(INFORMATION SUPPLIED Opens)

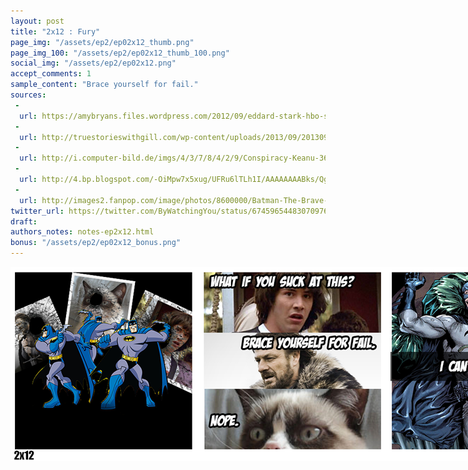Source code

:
 ```yaml
---
layout: post
title: "2x12 : Fury"
page_img: "/assets/ep2/ep02x12_thumb.png"
page_img_100: "/assets/ep2/ep02x12_thumb_100.png"
social_img: "/assets/ep2/ep02x12.png"
accept_comments: 1
sample_content: "Brace yourself for fail."
sources: 
 -
  url: https://amybryans.files.wordpress.com/2012/09/eddard-stark-hbo-sean-bean-game-of-thrones1.png
 -
  url: http://truestorieswithgill.com/wp-content/uploads/2013/09/20130915-190532.jpg
 -
  url: http://i.computer-bild.de/imgs/4/3/7/8/4/2/9/Conspiracy-Keanu-360x270-6ed54d3bb1735595.jpg
 -
  url: http://4.bp.blogspot.com/-OiMpw7x5xug/UFRu6lTLh1I/AAAAAAAABks/Qg7lq5MZn7o/s1600/bat-tacazo.jpg
 -
  url: http://images2.fanpop.com/image/photos/8600000/Batman-The-Brave-and-the-Bold-batman-8650159-1280-1024.jpg
twitter_url: https://twitter.com/ByWatchingYou/status/674596544830709760
draft: 
authors_notes: notes-ep2x12.html
bonus: "/assets/ep2/ep02x12_bonus.png"
---
```



<div style="margin-left: auto; margin-right: auto; width: 900px;">
  <img src="/assets/ep2/ep02x12.png" alt="Fury" style="width: 900px" />
</div>

<div style="display: none">
  Script:

  Bonus:

</div>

(INFORMATION SUPPLIED Closes)

YOUR INSTRUCTIONS:
For the string "width", search the preceding data and copy every line that includes it.

OUTPUT OF THE EXERCISE:
<div style="margin-left: auto; margin-right: auto; width: 900px;">
  <img src="/assets/ep2/ep02x12.png" alt="Fury" style="width: 900px" />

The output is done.